The cough reminds me immediately of The Ridiculous Theater Company’s Charles Ludlam in his parody Camille. But then, there’s a fine line between camp and tragedy in much of Williams’ work. (One story has him sitting in the back of the theater at a performance of A Streetcar Named Desire helplessly laughing as Blanche is dragged off to the asylum.) The dying heroine, the lady who coughs, is part of a romantic tradition that goes back to Alexandre Dumas’ The Lady of the Camellias. So, after the performance, when the festival’s artistic director Augustin Correro gives us a lecture on Tennessee Williams’ career and life, it makes sense to be reminded that his first published short story, “The Vengeance of Nitocris,” was about a pharaoh’s sister who drowns her brother’s enemies en masse in a banquet hall and then commits suicide. In other words, the attraction to the gothic, the doomed, the death theme, was there from the very beginning.
What strikes one about Sweet Bird of Youth, however, is how sexual it is.
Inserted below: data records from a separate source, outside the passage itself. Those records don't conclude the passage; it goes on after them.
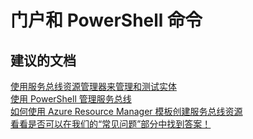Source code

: <properties
    pageTitle="portal and powershell commands"
    description="门户和 PowerShell 命令"
    service="microsoft.servicebus"
    resource="namespaces"
    authors="aashu"
    displayOrder=""
    selfHelpType="generic"
    supportTopicIds="32421025"
    resourceTags=""
    productPesIds="13186"
    cloudEnvironments="public"
/>


# 门户和 PowerShell 命令

## **建议的文档**
[使用服务总线资源管理器来管理和测试实体](https://code.msdn.microsoft.com/Service-Bus-Explorer-f2abca5a)<br>
[使用 PowerShell 管理服务总线](https://azure.microsoft.com/documentation/articles/service-bus-powershell-how-to-provision/)<br>
[如何使用 Azure Resource Manager 模板创建服务总线资源](https://azure.microsoft.com/documentation/articles/service-bus-resource-manager-overview/)<br>
[看看是否可以在我们的“常见问题”部分中找到答案！](https://azure.microsoft.com/documentation/articles/service-bus-faq/)


<!--HONumber=Aug16_HO4-->


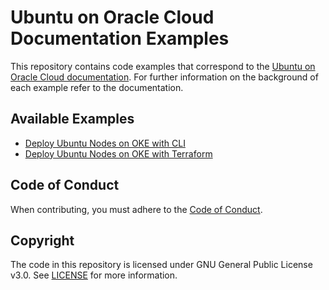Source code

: # Ubuntu on Oracle Cloud Documentation Examples

This repository contains code examples that correspond to the [Ubuntu on Oracle Cloud documentation](https://canonical-oracle.readthedocs-hosted.com/). For further information on the background of each example refer to the documentation.

## Available Examples

* [Deploy Ubuntu Nodes on OKE with CLI](./deploy-oke-using-ubuntu/cli/README.md)
* [Deploy Ubuntu Nodes on OKE with Terraform](./deploy-oke-using-ubuntu/terraform/README.md)

## Code of Conduct

When contributing, you must adhere to the [Code of Conduct](https://ubuntu.com/community/ethos/code-of-conduct).

## Copyright

The code in this repository is licensed under GNU General Public License v3.0.
See [LICENSE](https://github.com/uhryniuk/oracle-doc-examples/blob/main/LICENSE) for more information.
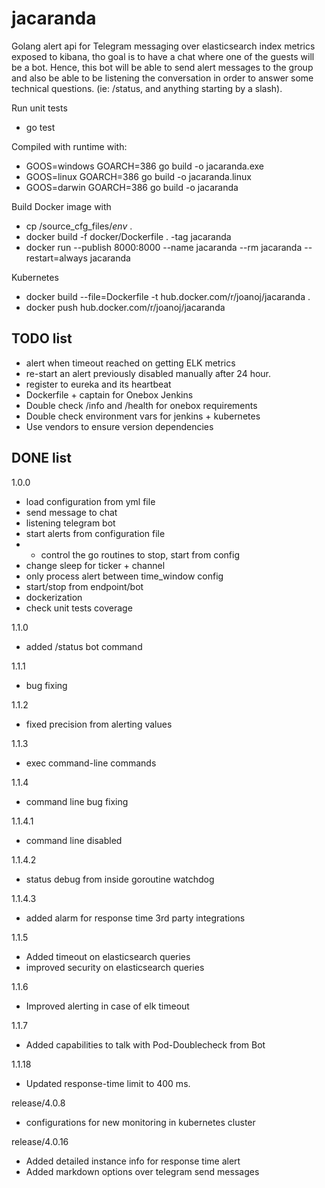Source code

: # jacaranda 
Golang alert api for Telegram messaging over elasticsearch index metrics exposed to kibana, tho goal is to have a chat where one of the guests will be a bot.
Hence, this bot will be able to send alert messages to the group and also be able to be listening the conversation 
in order to answer some technical questions. (ie: /status, and anything starting by a slash).


Run unit tests
+ go test

Compiled with runtime with: 
+ GOOS=windows GOARCH=386 go build -o jacaranda.exe
+ GOOS=linux GOARCH=386 go build -o jacaranda.linux
+ GOOS=darwin GOARCH=386 go build -o jacaranda

Build Docker image with
+ cp /source_cfg_files/*env* .
+ docker build -f docker/Dockerfile . -tag jacaranda 
+ docker run --publish 8000:8000 --name jacaranda --rm jacaranda --restart=always jacaranda 

Kubernetes
+ docker build --file=Dockerfile -t hub.docker.com/r/joanoj/jacaranda .
+ docker push hub.docker.com/r/joanoj/jacaranda



## TODO list
+ alert when timeout reached on getting ELK metrics
+ re-start an alert previously disabled manually after 24 hour.
+ register to eureka and its heartbeat
+ Dockerfile + captain for Onebox Jenkins
+ Double check /info and /health for onebox requirements
+ Double check environment vars for jenkins + kubernetes
+ Use vendors to ensure version dependencies


## DONE list
1.0.0
+ load configuration from yml file
+ send message to chat
+ listening telegram bot
+ start alerts from configuration file
+ + control the go routines to stop, start from config
+ change sleep for ticker + channel
+ only process alert between time_window config
+ start/stop from endpoint/bot
+ dockerization
+ check unit tests coverage

1.1.0
+ added /status bot command

1.1.1
+ bug fixing

1.1.2
+ fixed precision from alerting values

1.1.3
+ exec command-line commands

1.1.4
+ command line bug fixing

1.1.4.1
+ command line disabled

1.1.4.2
+ status debug from inside goroutine watchdog

1.1.4.3
+ added alarm for response time 3rd party integrations

1.1.5
+ Added timeout on elasticsearch queries
+ improved security on elasticsearch queries

1.1.6
+ Improved alerting in case of elk timeout

1.1.7
+ Added capabilities to talk with Pod-Doublecheck from Bot

1.1.18
+ Updated response-time limit to 400 ms.

release/4.0.8
+ configurations for new monitoring in kubernetes cluster

release/4.0.16
+ Added detailed instance info for response time alert
+ Added markdown options over telegram send messages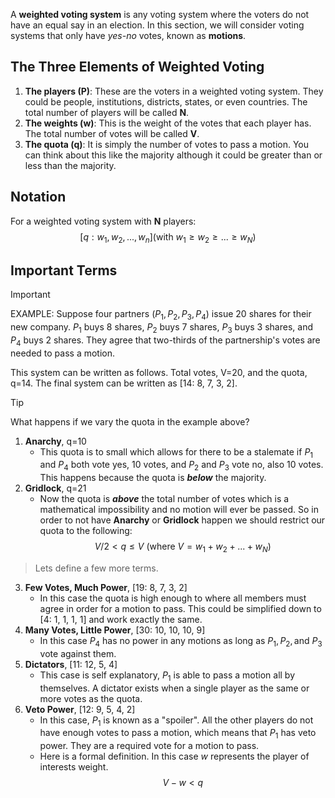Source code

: A **weighted voting system** is any voting system where the voters do not have an equal say in an election. In this section, we will consider voting systems that only have *yes-no* votes, known as **motions**.

## The Three Elements of Weighted Voting

1. **The players (P)**: These are the voters in a weighted voting system. They could be people, institutions, districts, states, or even countries. The total number of players will be called **N**.
2. **The weights (w)**: This is the weight of the votes that each player has. The total number of votes will be called **V**.
3. **The quota (q)**: It is simply the number of votes to pass a motion. You can think about this like the majority although it could be greater than or less than the majority.

## Notation

For a weighted voting system with **N** players: 
$$[q: w_1, w_2, ..., w_n](\text{with   }w_1\geq w_2\geq ...\geq w_N) \tag{1}$$

## Important Terms

>[!important]
>EXAMPLE: Suppose four partners $(P_1, P_2, P_3, P_4)$ issue 20 shares for their new company. $P_1$ buys 8 shares, $P_2$ buys 7 shares, $P_3$ buys 3 shares, and $P_4$ buys 2 shares. They agree that two-thirds of the partnership's votes are needed to pass a motion. 
>
>This system can be written as follows. Total votes, V=20, and the quota, q=14. The final system can be written as \[14: 8, 7, 3, 2].

>[!tip]
>What happens if we vary the quota in the example above?
1. **Anarchy**, q=10
	- This quota is to small which allows for there to be a stalemate if $P_1$ and $P_4$ both vote yes, 10 votes, and $P_2$ and $P_3$ vote no, also 10 votes. This happens because the quota is ***below*** the majority.
2. **Gridlock**, q=21
	- Now the quota is ***above*** the total number of votes which is a mathematical impossibility and no motion will ever be passed. 
So in order to not have **Anarchy** or **Gridlock** happen we should restrict our quota to the following:
$$V/2 < q \leq V \text{ } (\text{where }V=w_1+w_2+...+w_N) \tag{2}$$
>Lets define a few more terms.
3. **Few Votes, Much Power**, \[19: 8, 7, 3, 2]
	- In this case the quota is high enough to where all members must agree in order for a motion to pass. This could be simplified down to \[4: 1, 1, 1, 1] and work exactly the same.
4. **Many Votes, Little Power**, \[30: 10, 10, 10, 9]
	- In this case $P_4$ has no power in any motions as long as $P_1, P_2, \text{and }P_3$ vote against them.
5. **Dictators**, \[11: 12, 5, 4]
	- This case is self explanatory, $P_1$ is able to pass a motion all by themselves. A dictator exists when a single player as the same or more votes as the quota.
6. **Veto Power**, \[12: 9, 5, 4, 2]
	- In this case, $P_1$ is known as a "spoiler". All the other players do not have enough votes to pass a motion, which means that $P_1$ has veto power. They are a required vote for a motion to pass.
	- Here is a formal definition. In this case *w* represents the player of interests weight.
$$V-w < q \tag{3}$$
The first scene is really about locking oneself up in a hotel room with a hustler to take drugs and screw. The actress Alexandra del Lago, aka the Princess Kosmonopolis, is on the run from what she fears is another flop, but there’s still plenty of fight and sexual desire left in her. Indeed, when she famously says, “When monster meets monster, one has to give way,” you know who it’s going to be. It’s the women in Tennessee Williams who embody the life force—from Cat on a Hot Tin Roof to Sweet Bird of Youth to even a one-act like “At Liberty”—though in a play that I see two nights later, The Milk Train Doesn’t Stop Here Anymore, produced by The Tennessee Williams Theatre Company of New Orleans, that life force is nearly spent. Flora Goforth is dying; indeed, it’s announced at the beginning of the play by the kabuki-like attendants that these will be the last two days of her life. In Sweet Bird the heroine merely needs a portable supply of oxygen to still her panic attacks; in Milk Train she needs a lot more—and she doesn’t get it. When she has fits of coughing and removes the handkerchief from her mouth, it’s stained with blood.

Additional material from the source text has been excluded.